TASK INSTRUCTIONS >>
Across the following data, how many lines include the string "idProperty"? Reply with the number and nothing more.

PROVIDED MATERIAL >>

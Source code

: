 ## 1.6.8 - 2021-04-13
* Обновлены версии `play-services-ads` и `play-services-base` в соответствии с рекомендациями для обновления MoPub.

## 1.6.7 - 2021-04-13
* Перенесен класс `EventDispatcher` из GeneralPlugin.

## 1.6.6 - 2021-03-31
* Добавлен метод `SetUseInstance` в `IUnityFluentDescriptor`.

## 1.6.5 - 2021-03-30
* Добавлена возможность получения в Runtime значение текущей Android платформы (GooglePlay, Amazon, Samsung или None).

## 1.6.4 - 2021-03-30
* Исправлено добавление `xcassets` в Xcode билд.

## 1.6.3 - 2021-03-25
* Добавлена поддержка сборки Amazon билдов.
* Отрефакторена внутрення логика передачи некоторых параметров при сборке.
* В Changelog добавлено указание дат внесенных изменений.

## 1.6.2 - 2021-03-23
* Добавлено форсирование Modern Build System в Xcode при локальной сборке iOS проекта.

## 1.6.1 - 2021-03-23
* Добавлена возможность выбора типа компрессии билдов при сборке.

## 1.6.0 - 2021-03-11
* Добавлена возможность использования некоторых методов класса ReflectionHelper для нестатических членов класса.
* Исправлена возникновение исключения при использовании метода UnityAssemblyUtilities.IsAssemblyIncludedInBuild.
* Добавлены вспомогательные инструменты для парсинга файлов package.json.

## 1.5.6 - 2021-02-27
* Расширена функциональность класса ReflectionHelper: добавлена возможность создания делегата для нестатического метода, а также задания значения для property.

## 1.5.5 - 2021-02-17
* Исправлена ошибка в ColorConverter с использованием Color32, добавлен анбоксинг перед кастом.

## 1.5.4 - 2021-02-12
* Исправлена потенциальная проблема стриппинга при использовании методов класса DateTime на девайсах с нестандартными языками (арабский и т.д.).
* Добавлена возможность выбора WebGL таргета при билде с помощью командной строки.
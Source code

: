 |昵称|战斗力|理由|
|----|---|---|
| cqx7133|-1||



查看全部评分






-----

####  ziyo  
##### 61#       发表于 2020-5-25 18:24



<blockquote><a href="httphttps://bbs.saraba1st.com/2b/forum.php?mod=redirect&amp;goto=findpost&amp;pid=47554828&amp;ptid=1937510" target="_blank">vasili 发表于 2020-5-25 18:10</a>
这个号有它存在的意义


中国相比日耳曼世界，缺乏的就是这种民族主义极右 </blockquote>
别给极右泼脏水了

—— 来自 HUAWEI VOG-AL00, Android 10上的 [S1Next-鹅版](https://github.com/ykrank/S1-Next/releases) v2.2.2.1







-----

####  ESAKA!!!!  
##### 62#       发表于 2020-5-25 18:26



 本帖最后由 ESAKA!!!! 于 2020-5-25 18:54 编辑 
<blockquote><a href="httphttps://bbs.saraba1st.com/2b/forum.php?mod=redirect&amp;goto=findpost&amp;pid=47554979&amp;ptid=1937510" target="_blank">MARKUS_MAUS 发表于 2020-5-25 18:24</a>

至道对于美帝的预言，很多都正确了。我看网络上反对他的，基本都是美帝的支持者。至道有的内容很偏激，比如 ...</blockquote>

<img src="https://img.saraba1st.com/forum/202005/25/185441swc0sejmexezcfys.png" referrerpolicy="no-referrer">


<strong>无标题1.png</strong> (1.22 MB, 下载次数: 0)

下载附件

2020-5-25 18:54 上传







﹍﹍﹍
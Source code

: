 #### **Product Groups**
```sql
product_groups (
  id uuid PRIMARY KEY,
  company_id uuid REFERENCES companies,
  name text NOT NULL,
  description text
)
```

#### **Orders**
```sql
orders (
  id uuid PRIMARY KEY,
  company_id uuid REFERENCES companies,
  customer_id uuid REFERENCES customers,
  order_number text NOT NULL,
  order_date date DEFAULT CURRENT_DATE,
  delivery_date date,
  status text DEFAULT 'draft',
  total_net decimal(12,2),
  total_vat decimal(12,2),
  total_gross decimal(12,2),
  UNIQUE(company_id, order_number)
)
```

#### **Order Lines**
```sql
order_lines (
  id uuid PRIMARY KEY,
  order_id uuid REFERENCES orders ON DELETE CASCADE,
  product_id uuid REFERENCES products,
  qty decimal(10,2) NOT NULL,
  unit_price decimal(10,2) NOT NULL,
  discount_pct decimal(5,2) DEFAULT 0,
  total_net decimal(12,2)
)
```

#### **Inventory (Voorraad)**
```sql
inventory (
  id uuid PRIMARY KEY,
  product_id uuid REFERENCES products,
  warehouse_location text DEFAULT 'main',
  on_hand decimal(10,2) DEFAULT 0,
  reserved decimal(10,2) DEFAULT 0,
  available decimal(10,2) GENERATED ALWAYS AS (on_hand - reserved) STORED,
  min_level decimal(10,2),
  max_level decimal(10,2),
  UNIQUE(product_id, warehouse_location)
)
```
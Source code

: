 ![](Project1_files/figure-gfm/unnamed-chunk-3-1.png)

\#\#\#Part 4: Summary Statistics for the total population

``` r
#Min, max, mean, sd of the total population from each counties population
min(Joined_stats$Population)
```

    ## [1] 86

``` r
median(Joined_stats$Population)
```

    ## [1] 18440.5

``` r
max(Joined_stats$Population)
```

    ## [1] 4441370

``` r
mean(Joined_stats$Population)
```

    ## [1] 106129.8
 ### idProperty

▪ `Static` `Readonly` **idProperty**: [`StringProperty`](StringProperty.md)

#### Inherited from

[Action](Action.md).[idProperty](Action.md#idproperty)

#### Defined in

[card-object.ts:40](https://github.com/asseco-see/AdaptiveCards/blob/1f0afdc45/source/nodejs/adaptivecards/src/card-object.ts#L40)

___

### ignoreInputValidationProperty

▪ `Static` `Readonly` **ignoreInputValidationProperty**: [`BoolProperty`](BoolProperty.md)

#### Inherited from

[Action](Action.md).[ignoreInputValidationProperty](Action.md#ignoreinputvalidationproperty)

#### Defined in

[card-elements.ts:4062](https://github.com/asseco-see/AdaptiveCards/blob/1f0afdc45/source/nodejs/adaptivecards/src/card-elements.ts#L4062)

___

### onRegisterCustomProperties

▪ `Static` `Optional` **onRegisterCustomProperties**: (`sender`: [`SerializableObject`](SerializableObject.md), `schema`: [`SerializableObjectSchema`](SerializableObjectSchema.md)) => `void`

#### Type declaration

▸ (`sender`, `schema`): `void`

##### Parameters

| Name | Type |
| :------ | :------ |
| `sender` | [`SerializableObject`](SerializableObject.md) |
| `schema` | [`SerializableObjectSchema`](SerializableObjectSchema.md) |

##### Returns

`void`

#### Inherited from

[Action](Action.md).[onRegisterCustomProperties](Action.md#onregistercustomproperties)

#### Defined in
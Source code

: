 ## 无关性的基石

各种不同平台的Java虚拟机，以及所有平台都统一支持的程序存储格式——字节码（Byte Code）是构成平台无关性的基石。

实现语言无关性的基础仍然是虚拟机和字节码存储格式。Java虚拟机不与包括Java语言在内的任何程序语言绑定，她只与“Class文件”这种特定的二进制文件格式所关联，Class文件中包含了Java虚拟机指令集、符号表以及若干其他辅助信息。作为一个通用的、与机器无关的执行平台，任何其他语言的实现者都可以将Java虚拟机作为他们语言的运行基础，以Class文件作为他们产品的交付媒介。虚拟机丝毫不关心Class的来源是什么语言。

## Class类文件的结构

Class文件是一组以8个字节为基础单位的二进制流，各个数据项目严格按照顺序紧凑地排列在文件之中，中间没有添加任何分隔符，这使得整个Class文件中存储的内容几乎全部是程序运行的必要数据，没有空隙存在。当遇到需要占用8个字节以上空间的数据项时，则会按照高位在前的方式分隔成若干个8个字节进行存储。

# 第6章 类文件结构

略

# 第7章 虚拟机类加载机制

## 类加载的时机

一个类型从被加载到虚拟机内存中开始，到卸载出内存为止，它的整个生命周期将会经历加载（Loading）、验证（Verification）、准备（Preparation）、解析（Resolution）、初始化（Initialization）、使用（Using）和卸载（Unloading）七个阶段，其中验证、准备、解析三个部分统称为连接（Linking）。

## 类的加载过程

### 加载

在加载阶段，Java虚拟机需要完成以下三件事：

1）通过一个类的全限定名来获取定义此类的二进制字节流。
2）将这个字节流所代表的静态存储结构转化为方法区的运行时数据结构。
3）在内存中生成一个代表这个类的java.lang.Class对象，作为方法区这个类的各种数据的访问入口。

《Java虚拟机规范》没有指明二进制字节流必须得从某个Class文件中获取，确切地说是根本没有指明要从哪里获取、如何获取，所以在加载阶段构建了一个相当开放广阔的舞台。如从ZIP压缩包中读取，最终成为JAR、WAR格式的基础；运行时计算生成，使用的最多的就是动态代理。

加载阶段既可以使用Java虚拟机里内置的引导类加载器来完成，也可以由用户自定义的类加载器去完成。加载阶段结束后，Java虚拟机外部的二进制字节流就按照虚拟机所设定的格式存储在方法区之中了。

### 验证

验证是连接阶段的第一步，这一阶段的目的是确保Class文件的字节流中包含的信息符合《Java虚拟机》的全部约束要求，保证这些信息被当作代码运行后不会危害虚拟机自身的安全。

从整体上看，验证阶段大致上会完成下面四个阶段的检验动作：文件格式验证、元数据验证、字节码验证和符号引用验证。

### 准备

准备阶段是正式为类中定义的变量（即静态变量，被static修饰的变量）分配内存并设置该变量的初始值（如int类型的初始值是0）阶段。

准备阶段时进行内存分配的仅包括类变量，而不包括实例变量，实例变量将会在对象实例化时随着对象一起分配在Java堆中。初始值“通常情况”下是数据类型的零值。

ANSWER SPACE >>
3